The son of a Russian lawmaker has pleaded guilty for his role in a cybertheft ring that allegedly stole over $50 million using hacked credit-card information, the U.S. Justice Department announced on September 8.
Roman Seleznev, 33, the son of Valery Seleznev, a member of Russia's lower house of parliament and outspoken critic of U.S. policies, pleaded guilty to one count of participating in a racketeering scheme, and another count of conspiracy to commit bank fraud.
The charges were filed in two separate cases in U.S. courts in Nevada and Georgia, and the plea deal for both cases was finalized on September 7, the department said.
In April, Seleznev was sentenced to 27 years in prison for his role in a scheme to hack into computer terminals at U.S. businesses to steal credit card numbers.
He was arrested in the Maldives and brought to the United States to face charges. Seleznev and the Russian government have repeatedly criticized the arrest, calling it an unlawful "kidnapping."
Seleznev's attorney, Igor Litvak, said his client accepts responsibility for his role in the two hacking cases settled on September 8, but he intends to appeal his conviction and prison sentence in the earlier case.

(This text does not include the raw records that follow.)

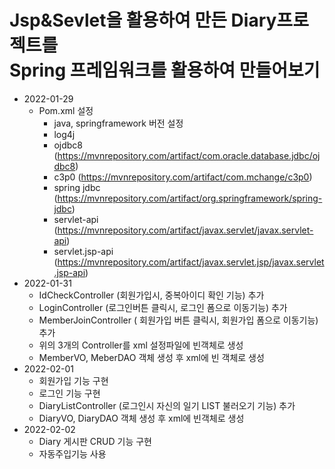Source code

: # Jsp&Sevlet을 활용하여 만든 Diary프로젝트를 <br> Spring 프레임워크를 활용하여 만들어보기
* 2022-01-29
   * Pom.xml 설정
      * java, springframework 버전 설정
      * log4j
      * ojdbc8 (https://mvnrepository.com/artifact/com.oracle.database.jdbc/ojdbc8)
      * c3p0 (https://mvnrepository.com/artifact/com.mchange/c3p0)
      * spring jdbc (https://mvnrepository.com/artifact/org.springframework/spring-jdbc)
      * servlet-api (https://mvnrepository.com/artifact/javax.servlet/javax.servlet-api)
      * servlet.jsp-api (https://mvnrepository.com/artifact/javax.servlet.jsp/javax.servlet.jsp-api)
* 2022-01-31
   * IdCheckController (회원가입시, 중복아이디 확인 기능) 추가
   * LoginController (로그인버튼 클릭시, 로그인 폼으로 이동기능) 추가
   * MemberJoinController ( 회원가입 버튼 클릭시, 회원가입 폼으로 이동기능) 추가
   * 위의 3개의 Controller를 xml 설정파일에 빈객체로 생성
   * MemberVO, MeberDAO 객체 생성 후 xml에 빈 객체로 생성 
* 2022-02-01 
   * 회원가입 기능 구현
   * 로그인 기능 구현 
   * DiaryListController (로그인시 자신의 일기 LIST 불러오기 기능) 추가
   * DiaryVO, DiaryDAO 객체 생성 후 xml에 빈객체로 생성
* 2022-02-02
   * Diary 게시판 CRUD 기능 구현
   * 자동주입기능 사용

"We still feel the way he was brought to the U.S. was illegal," Litvak told Reuters. "He was basically kidnapped."
The Nevada and Georgia cases involved a credit-card fraud ring known as "Carder.su," an online network used by criminals who traffic in stolen credit-card data.
In pleading guilty, Selenez admitted he got involved with the network in 2009 and sold stolen credit-card account numbers to other members for about $20 apiece. Prosecutors said the thefts resulted in losses of over $50 million for people whose card information was stolen.
At one point, the department said the schemers stole 45.5 million debit-card numbers from an Atlanta payment processing company and used them to withdraw over $9.4 million from ATMs in 280 cities around the world in less than 12 hours.
The scheme has resulted in charges against 55 individuals, with 33 of those arrests resulting in convictions, the department said.